• _Dataset entries_

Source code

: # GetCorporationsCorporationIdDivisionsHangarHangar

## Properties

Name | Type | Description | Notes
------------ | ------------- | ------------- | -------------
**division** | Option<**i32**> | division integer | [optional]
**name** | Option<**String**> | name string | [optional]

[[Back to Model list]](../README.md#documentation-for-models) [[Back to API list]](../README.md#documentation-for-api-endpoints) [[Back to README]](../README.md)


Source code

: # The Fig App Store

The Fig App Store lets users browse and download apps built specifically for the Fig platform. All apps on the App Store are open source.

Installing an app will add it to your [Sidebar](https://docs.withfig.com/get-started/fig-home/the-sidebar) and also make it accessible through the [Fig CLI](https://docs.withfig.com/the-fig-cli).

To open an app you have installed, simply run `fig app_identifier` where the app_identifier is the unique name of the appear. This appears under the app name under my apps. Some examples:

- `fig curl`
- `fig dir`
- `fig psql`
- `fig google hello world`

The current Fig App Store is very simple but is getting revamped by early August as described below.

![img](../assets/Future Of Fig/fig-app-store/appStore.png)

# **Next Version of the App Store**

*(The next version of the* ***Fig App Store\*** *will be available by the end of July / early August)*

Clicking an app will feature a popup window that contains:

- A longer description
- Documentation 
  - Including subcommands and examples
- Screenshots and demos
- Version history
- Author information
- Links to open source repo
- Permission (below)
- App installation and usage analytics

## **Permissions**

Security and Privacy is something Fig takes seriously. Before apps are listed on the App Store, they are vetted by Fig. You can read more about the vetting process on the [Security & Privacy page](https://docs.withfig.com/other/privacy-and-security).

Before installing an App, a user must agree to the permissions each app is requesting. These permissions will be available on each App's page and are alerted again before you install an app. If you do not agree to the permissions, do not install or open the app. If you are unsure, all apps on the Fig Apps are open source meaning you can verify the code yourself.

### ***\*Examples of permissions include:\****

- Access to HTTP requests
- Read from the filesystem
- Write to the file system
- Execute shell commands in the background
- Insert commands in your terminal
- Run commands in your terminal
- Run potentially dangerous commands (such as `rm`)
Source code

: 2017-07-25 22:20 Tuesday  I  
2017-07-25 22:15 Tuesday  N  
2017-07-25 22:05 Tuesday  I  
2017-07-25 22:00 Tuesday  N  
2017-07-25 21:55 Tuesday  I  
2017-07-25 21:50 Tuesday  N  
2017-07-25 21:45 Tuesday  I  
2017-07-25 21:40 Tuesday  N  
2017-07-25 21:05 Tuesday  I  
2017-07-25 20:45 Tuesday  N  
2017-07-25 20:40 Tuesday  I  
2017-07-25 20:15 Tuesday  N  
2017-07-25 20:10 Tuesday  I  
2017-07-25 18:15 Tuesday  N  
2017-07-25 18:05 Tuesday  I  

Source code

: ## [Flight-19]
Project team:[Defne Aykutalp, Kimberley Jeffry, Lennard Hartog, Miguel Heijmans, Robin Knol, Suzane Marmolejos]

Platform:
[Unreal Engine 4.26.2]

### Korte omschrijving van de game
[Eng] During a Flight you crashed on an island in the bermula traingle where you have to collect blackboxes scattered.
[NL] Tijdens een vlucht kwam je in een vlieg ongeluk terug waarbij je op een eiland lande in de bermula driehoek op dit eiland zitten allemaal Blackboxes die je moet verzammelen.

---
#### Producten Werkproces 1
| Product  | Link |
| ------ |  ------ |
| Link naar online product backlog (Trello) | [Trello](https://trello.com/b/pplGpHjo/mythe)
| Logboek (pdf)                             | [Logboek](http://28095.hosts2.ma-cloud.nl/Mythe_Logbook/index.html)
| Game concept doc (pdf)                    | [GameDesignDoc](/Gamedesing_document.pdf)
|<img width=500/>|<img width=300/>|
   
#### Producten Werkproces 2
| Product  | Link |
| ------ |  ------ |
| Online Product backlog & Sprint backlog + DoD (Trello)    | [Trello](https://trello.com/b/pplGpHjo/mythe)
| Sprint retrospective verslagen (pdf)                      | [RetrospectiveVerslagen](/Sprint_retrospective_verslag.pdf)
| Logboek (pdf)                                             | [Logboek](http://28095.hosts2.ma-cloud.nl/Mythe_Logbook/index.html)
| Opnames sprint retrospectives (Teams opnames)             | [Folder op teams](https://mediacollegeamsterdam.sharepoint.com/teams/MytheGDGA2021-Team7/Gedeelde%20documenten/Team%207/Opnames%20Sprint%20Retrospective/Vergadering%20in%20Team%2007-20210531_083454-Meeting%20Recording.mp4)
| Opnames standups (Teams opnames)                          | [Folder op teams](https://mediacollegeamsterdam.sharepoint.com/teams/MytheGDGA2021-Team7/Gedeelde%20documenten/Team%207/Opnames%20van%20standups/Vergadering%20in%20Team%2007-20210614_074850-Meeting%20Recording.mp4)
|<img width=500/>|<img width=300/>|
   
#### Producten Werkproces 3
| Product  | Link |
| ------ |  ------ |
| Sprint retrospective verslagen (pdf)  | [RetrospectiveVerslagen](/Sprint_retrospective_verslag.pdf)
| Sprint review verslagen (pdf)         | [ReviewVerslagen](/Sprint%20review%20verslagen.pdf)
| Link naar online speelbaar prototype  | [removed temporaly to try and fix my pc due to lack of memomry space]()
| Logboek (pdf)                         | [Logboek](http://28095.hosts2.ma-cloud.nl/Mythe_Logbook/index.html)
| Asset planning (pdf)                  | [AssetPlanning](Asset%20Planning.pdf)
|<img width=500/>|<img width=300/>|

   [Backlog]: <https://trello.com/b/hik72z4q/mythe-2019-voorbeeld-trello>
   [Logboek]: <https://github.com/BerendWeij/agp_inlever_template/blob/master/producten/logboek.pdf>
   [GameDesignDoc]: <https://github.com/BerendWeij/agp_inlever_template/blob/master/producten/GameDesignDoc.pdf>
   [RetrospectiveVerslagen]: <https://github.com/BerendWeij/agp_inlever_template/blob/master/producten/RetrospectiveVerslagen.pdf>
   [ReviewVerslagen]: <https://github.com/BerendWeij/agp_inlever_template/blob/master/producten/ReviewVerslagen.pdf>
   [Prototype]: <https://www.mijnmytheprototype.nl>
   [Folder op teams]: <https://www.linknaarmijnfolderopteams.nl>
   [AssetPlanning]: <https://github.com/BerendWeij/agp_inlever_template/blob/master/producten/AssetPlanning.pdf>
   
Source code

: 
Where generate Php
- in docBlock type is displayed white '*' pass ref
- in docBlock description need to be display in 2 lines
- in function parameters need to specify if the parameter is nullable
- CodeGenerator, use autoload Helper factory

• _WORK TASK_
What lines in the entries above include the string "Option"? Return each one.

• _YOUR SOLUTION_
**division** | Option<**i32**> | division integer | [optional]
**name** | Option<**String**> | name string | [optional]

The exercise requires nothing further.